#### WORK TO COMPLETE
Retype every record exactly. Skip the images.

═══ MATERIAL SUPPLIED

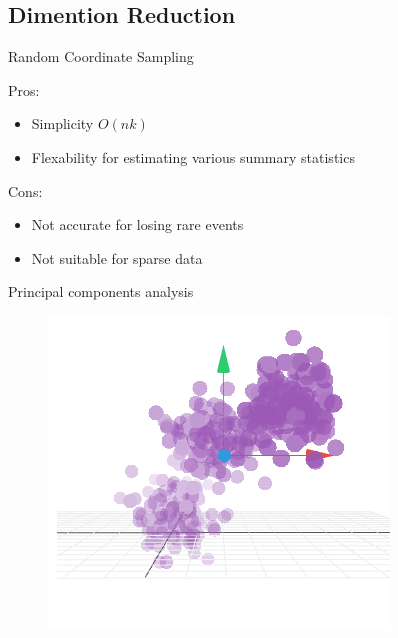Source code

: \documentclass[ignorenonframetext,]{beamer}
\providecommand{\tightlist}{%
  \setlength{\itemsep}{0pt}\setlength{\parskip}{0pt}}
\begin{document}
\subsection{Dimention Reduction}\label{dimention-reduction}

\begin{frame}{Random Coordinate Sampling}

Pros:

\begin{itemize}
\tightlist
\item
  Simplicity \(O(nk)\)
\item
  Flexability for estimating various summary statistics
\end{itemize}

Cons:

\begin{itemize}
\tightlist
\item
  Not accurate for losing rare events
\item
  Not suitable for sparse data
\end{itemize}

\end{frame}

\begin{frame}{Principal components analysis}

\begin{figure}
\centering
\includegraphics{pics/09-1.png}
\caption{}
\end{figure}

\end{frame}
\end{document}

══════

#### ANSWER TO THE PROBLEM
Source code

: \documentclass[ignorenonframetext,]{beamer}
\providecommand{\tightlist}{%
  \setlength{\itemsep}{0pt}\setlength{\parskip}{0pt}}
\begin{document}
\subsection{Dimention Reduction}\label{dimention-reduction}

\begin{frame}{Random Coordinate Sampling}

Pros:

\begin{itemize}
\tightlist
\item
  Simplicity \(O(nk)\)
\item
  Flexability for estimating various summary statistics
\end{itemize}

Cons:

\begin{itemize}
\tightlist
\item
  Not accurate for losing rare events
\item
  Not suitable for sparse data
\end{itemize}

\end{frame}

\begin{frame}{Principal components analysis}

\begin{figure}
\centering
\includegraphics{pics/09-1.png}
\caption{}
\end{figure}

\end{frame}
\end{document}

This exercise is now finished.